Table 2 - Relative frequency, percentage and risk of death among patients with HAI who evolved to death (n=341) according to the colonization and infection by multidrug resistant microorganisms. Londrina, Paraná, 2012
Multidrug resistant microorganism | Total | Death | p value | RR* | CI 95%† | ||
---|---|---|---|---|---|---|---|
n | % | ||||||
Colonizing | |||||||
Yes | 392 | 177 | 45.2 | <0.001 | 1.37 | 1.16 | 1.62 |
No | 497 | 164 | 33.0 | ||||
Infecting | |||||||
Yes | 318 | 142 | 44.7 | 0.004 | 1.28 | 1.09 | 1.51 |
No | 571 | 199 | 34.9 |
* RR: relative risk;
†CI: confidence interval.
Infections caused by multidrug resistant bacteria represent a relevant public health challenge impacting several nations, and may become potential health and safety risks to patients.
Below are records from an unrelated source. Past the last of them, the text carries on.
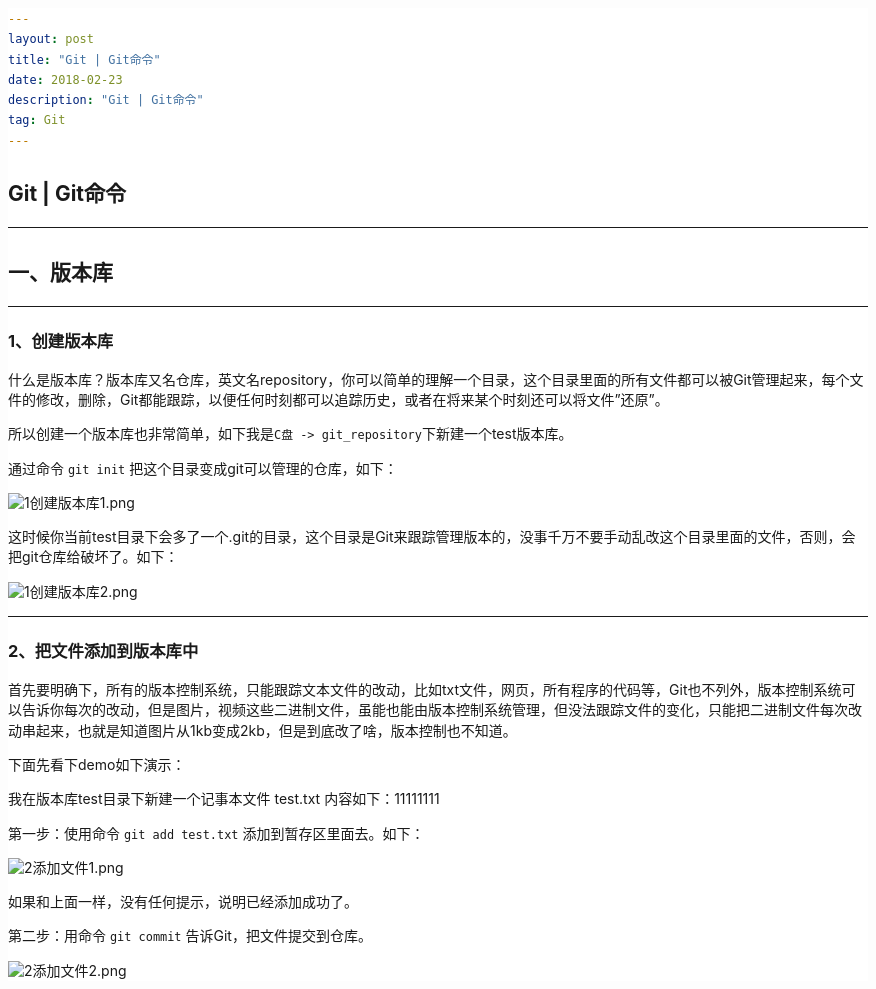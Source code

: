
 ```yaml
---
layout: post
title: "Git | Git命令"
date: 2018-02-23 
description: "Git | Git命令"
tag: Git 
---   
```


## Git | Git命令

-----

## 一、版本库

------

### 1、创建版本库

什么是版本库？版本库又名仓库，英文名repository，你可以简单的理解一个目录，这个目录里面的所有文件都可以被Git管理起来，每个文件的修改，删除，Git都能跟踪，以便任何时刻都可以追踪历史，或者在将来某个时刻还可以将文件”还原”。

所以创建一个版本库也非常简单，如下我是`C盘 -> git_repository`下新建一个test版本库。

通过命令 `git init` 把这个目录变成git可以管理的仓库，如下： 

![1创建版本库1.png](https://i.imgur.com/Smp7xEH.png)

这时候你当前test目录下会多了一个.git的目录，这个目录是Git来跟踪管理版本的，没事千万不要手动乱改这个目录里面的文件，否则，会把git仓库给破坏了。如下：

![1创建版本库2.png](https://i.imgur.com/Pkkz9at.png)

------

### 2、把文件添加到版本库中

首先要明确下，所有的版本控制系统，只能跟踪文本文件的改动，比如txt文件，网页，所有程序的代码等，Git也不列外，版本控制系统可以告诉你每次的改动，但是图片，视频这些二进制文件，虽能也能由版本控制系统管理，但没法跟踪文件的变化，只能把二进制文件每次改动串起来，也就是知道图片从1kb变成2kb，但是到底改了啥，版本控制也不知道。

下面先看下demo如下演示：

我在版本库test目录下新建一个记事本文件 test.txt 内容如下：11111111

第一步：使用命令 `git add test.txt` 添加到暂存区里面去。如下：

![2添加文件1.png](https://i.imgur.com/HnFo7dl.png)

如果和上面一样，没有任何提示，说明已经添加成功了。

第二步：用命令 `git commit` 告诉Git，把文件提交到仓库。

![2添加文件2.png](https://i.imgur.com/5p1gjSA.png)
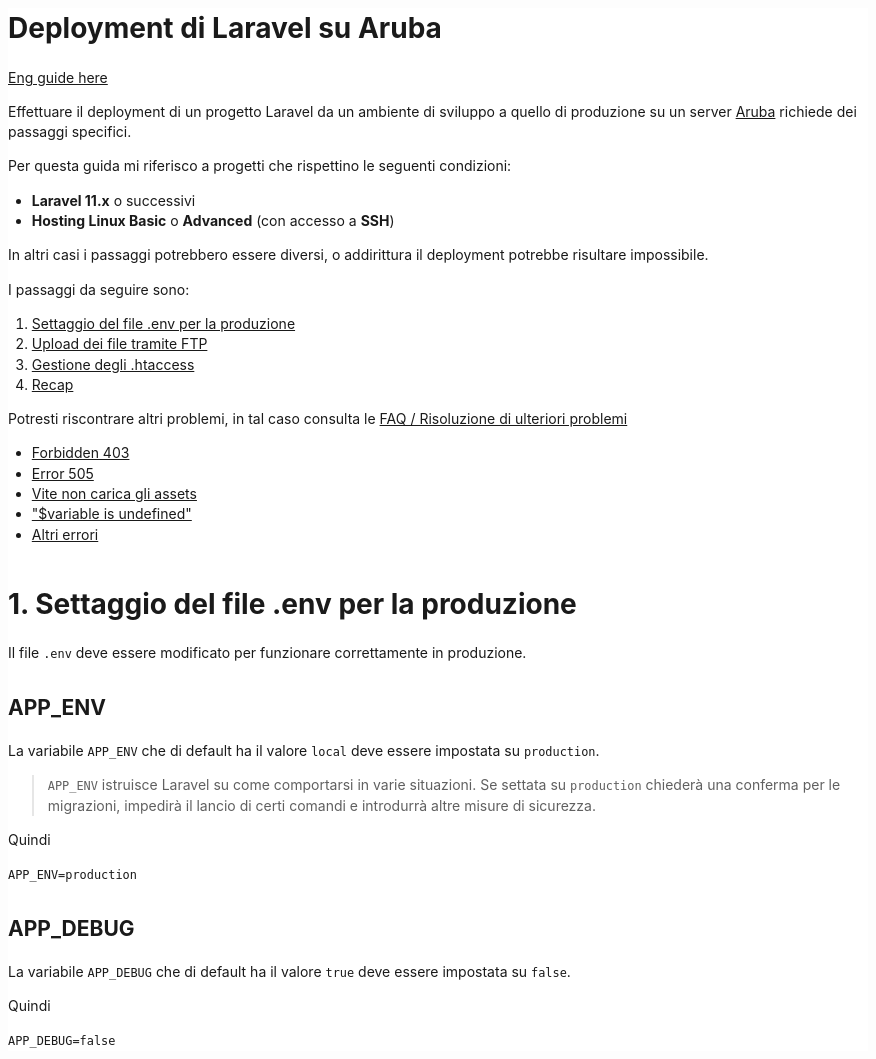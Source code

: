 # Deployment di Laravel su Aruba

[Eng guide here](https://github.com/KostantinoAbate/aruba-laravel-en)

Effettuare il deployment di un progetto Laravel da un ambiente di sviluppo a quello di produzione su un server [Aruba](https://www.aruba.it/) richiede dei passaggi specifici.

Per questa guida mi riferisco a progetti che rispettino le seguenti condizioni:

 - **Laravel 11.x** o successivi
 - **Hosting Linux Basic** o **Advanced** (con accesso a **SSH**)

In altri casi i passaggi potrebbero essere diversi, o addirittura il deployment potrebbe risultare impossibile.

I passaggi da seguire sono:

 1. [Settaggio del file .env per la produzione](#env)
 2. [Upload dei file tramite FTP](#ftp)
 3. [Gestione degli .htaccess](#htaccess)
 4. [Recap](#recap)

Potresti riscontrare altri problemi, in tal caso consulta le [FAQ / Risoluzione di ulteriori problemi](#faq)

 - [Forbidden 403](#403)
 - [Error 505](505)
 - [Vite non carica gli assets](vite)
 - ["$variable is undefined"](undefined)
 - [Altri errori](altro)

<a name="env" id="env"></a>
# 1. Settaggio del file .env per la produzione

Il file `.env` deve essere modificato per funzionare correttamente in produzione.

## APP_ENV

La variabile `APP_ENV` che di default ha il valore `local` deve essere impostata su `production`.

> `APP_ENV` istruisce Laravel su come comportarsi in varie situazioni. Se settata su `production` chiederà una conferma per le migrazioni, impedirà il lancio di certi comandi e introdurrà altre misure di sicurezza. 

Quindi

    APP_ENV=production

## APP_DEBUG

La variabile `APP_DEBUG` che di default ha il valore `true` deve essere impostata su `false`.

Quindi

    APP_DEBUG=false
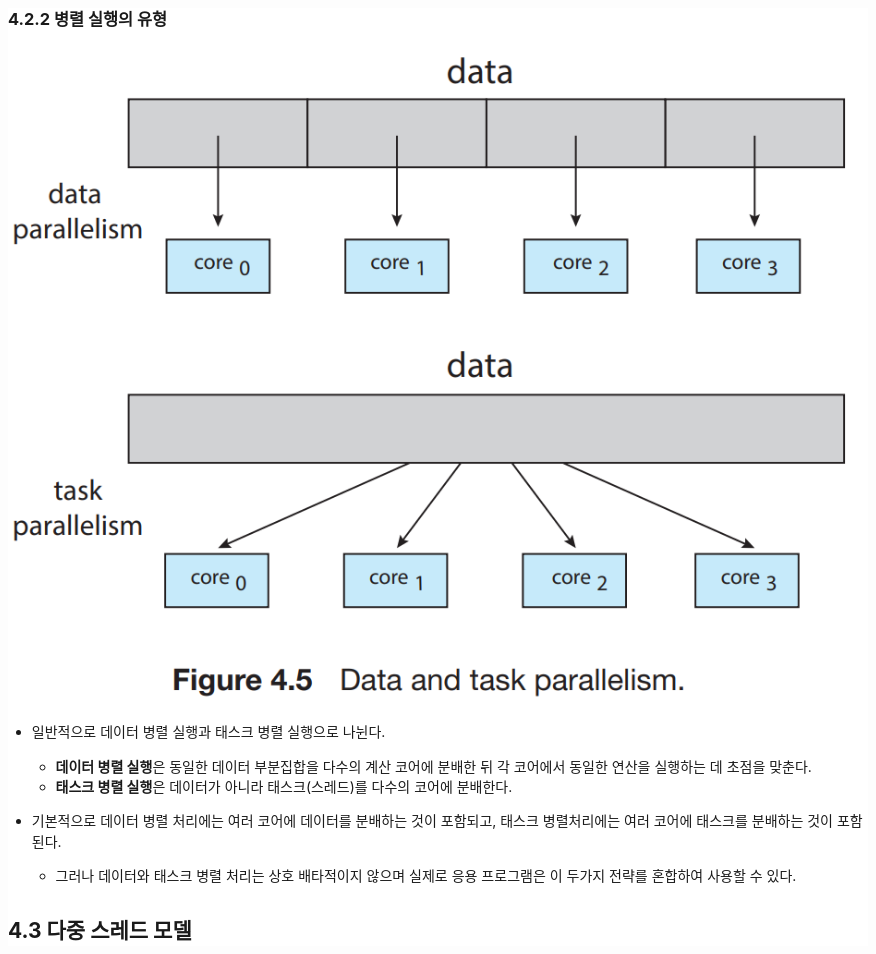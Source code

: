 
### 4.2.2 병렬 실행의 유형

![](./images/4-4.png)

- 일반적으로 데이터 병렬 실행과 태스크 병렬 실행으로 나뉜다.
    - **데이터 병렬 실행**은 동일한 데이터 부분집합을 다수의 계산 코어에 분배한 뒤 각 코어에서 동일한 연산을 실행하는 데 초점을 맞춘다.
    - **태스크 병렬 실행**은 데이터가 아니라 태스크(스레드)를 다수의 코어에 분배한다.

- 기본적으로 데이터 병렬 처리에는 여러 코어에 데이터를 분배하는 것이 포함되고, 태스크 병렬처리에는 여러 코어에 태스크를 분배하는 것이 포함된다.
    - 그러나 데이터와 태스크 병렬 처리는 상호 배타적이지 않으며 실제로 응용 프로그램은 이 두가지 전략를 혼합하여 사용할 수 있다.

## 4.3 다중 스레드 모델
A North American study, based on NNIS and CDC data, associated multidrug resistant microorganisms with the elevation of death risks.30
A prospective study carried out in three ICUs in Greece between July 2009 and June 2010 showed a close correlation between multidrug resistant bacteria and deaths, indicating a mortality rate of 32.4%, inferring a nearly twice as high death risk.22 Such risk was higher than the risk found in the present study, which varied between 1.28 and 1.37 among patients infected and colonized by multidrug resistant bacteria (Table 2).
CONCLUSION
The present study showed that the majority of deaths among patients with HAI was related with this type of infection, and that deaths were associated with comorbidities, patient's clinical status, performance of invasive procedures, pneumonia, cardiovascular system infection, sepsis, and multidrug resistant microorganisms. The factors that enhanced death risks among patients with HAI were: comorbidities, pneumonia associated or not with mechanical ventilation, orotracheal intubation, and tracheotomy.
In face of the results of the present study, and taking into account the high rates, complexity and severity of the HAI, the implementation of prevention strategies and efforts toward improving the care quality would be quite a relevant action. As such, specific epidemiological surveillance and case monitoring actions toward more improved treatment processes, as well as disclosure of data to the professionals involved in the institutional work process, employment of tools that allow for a more effective identification of patients at risk, strict control of care procedures, and immediate and adequate interventions, are critical steps in the hospital environment, tending to dramatically reduce the rates of these infections and consequently related deaths.